The job market in the North East of England offers professionals from a wide range of sectors a world of opportunity, most especially in Engineering and Manufacturing. However, another sector which is equally open to those seeking employment is healthcare. With approximately three million people in the area, and statistics revealing Northerners 20% more likely to die before their Southern neighbours, it goes without saying that this work is highly important and a key factor for those looking to come from abroad for work. However, data shows migrant workers, a large proportion from Eastern Europe, first move to other areas of England before coming to the North East, and it is for the most part those who have come from Poland who seek healthcare roles.
More Jobs, Fewer Candidates
Nonetheless, outside of Northumbria, NHS positions were not fulfilled to their full potential in the North East in 2017, with one in fifty-five positions remaining empty as of March. However, with there being more jobs on offer within the healthcare sector than the year before, the time is ripe for the taking even though the statistics show this isn’t happening. Main culprit factors include serious pay concerns and the post-Brexit air of uncertainty for those who have come seeking work from abroad. Although training is hard to find, what can help to bridge the gap is for migrant workers to ensure their level of speaking and comprehension of the English language is as good as it can be. To this end, they can enrol on business English courses. Undertaking such study will assist immeasurably when continuing professional development courses do become available, let alone when positions open which require near-native fluency in the language.
Indeed, it goes without saying that healthcare education is crucial and therefore organisations such as Health Education England (HEE) exist to ensure ongoing training is made available to NHS staff throughout the North East, and not just to new starters. With the NHS turning seventy next year, this dedication to offer training for personal and career development has never been so poignant; the staff remain able to work safely, legally and effectively, using the latest technologies.

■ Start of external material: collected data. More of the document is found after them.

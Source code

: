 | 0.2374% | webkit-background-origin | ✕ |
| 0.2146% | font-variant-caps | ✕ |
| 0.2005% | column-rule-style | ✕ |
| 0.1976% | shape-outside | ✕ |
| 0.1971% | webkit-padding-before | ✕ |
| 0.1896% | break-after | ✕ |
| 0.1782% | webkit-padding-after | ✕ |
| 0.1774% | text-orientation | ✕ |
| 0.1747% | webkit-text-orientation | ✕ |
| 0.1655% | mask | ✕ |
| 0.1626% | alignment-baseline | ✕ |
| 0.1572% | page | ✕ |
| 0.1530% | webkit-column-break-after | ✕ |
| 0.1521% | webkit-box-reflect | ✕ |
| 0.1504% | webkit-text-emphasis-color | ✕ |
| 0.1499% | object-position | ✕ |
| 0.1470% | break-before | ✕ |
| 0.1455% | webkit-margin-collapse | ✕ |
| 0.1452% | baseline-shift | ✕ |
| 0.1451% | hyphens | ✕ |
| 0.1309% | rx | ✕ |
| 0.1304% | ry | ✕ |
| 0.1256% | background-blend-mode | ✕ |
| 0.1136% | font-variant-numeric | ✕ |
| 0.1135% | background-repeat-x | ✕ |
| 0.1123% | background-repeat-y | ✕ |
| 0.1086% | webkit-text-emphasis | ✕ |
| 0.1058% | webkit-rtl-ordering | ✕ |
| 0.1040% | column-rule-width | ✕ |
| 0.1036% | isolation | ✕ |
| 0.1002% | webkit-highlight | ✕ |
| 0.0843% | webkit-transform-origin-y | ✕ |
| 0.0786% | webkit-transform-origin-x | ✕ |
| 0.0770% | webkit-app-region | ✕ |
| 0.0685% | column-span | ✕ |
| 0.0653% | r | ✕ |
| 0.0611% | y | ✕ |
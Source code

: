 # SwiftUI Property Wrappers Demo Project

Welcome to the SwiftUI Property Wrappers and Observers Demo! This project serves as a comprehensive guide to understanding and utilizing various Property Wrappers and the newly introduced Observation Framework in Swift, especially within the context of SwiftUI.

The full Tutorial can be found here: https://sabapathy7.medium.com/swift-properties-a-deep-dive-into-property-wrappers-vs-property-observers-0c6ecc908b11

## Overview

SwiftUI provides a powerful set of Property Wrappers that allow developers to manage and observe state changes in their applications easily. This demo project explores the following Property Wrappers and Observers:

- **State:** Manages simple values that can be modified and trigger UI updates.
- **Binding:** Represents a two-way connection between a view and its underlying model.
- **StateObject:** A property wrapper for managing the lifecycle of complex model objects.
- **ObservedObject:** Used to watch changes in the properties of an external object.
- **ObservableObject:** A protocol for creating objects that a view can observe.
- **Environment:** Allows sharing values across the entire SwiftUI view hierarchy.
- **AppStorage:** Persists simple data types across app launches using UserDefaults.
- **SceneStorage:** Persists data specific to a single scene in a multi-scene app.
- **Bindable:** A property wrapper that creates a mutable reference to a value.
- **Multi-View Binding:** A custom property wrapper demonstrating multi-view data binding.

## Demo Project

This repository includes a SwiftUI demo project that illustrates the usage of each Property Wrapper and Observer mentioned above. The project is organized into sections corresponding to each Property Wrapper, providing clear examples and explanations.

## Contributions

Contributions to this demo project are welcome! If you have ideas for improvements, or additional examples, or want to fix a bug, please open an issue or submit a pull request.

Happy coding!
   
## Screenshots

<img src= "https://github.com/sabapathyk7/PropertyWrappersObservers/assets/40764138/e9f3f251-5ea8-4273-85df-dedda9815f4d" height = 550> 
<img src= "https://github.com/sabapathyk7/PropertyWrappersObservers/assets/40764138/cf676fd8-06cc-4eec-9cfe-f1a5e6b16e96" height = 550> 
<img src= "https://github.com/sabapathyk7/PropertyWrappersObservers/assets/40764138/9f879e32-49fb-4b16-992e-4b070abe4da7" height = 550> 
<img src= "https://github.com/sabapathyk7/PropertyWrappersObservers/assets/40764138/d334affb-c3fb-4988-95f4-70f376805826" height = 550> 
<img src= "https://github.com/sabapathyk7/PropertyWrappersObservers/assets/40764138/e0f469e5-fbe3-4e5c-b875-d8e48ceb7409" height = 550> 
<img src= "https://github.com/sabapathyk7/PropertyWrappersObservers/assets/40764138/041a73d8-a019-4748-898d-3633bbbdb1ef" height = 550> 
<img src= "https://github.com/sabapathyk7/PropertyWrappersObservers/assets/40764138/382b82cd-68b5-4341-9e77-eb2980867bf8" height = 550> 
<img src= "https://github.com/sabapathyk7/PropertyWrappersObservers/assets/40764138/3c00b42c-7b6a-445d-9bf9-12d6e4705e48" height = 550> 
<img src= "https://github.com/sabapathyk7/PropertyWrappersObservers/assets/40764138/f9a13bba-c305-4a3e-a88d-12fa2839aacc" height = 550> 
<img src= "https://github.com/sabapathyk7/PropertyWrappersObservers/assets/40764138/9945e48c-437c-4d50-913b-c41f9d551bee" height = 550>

The funding of the NHS is much debated, and the cuts it has received even more so. Given the government’s recent decision to cut spending on NHS mental health services, it can only be hoped this proposal is reversed, in no small part because of recent reports highlighting a third of sick leave is due to mental health issues. Health issues are often not limited to one symptom or disease, and patients often require the help from many different departments and services. The knock-on effect of the cuts substantially affects communities, not just individuals. Nonetheless, it is a reality that the NHS is financially stretched, not least due to an ageing and increased population and services having to branch ever wider. Making sure migrant workers are appropriately trained to fill ever newer and more precise roles is crucial, even amid the overspending of relevant trusts.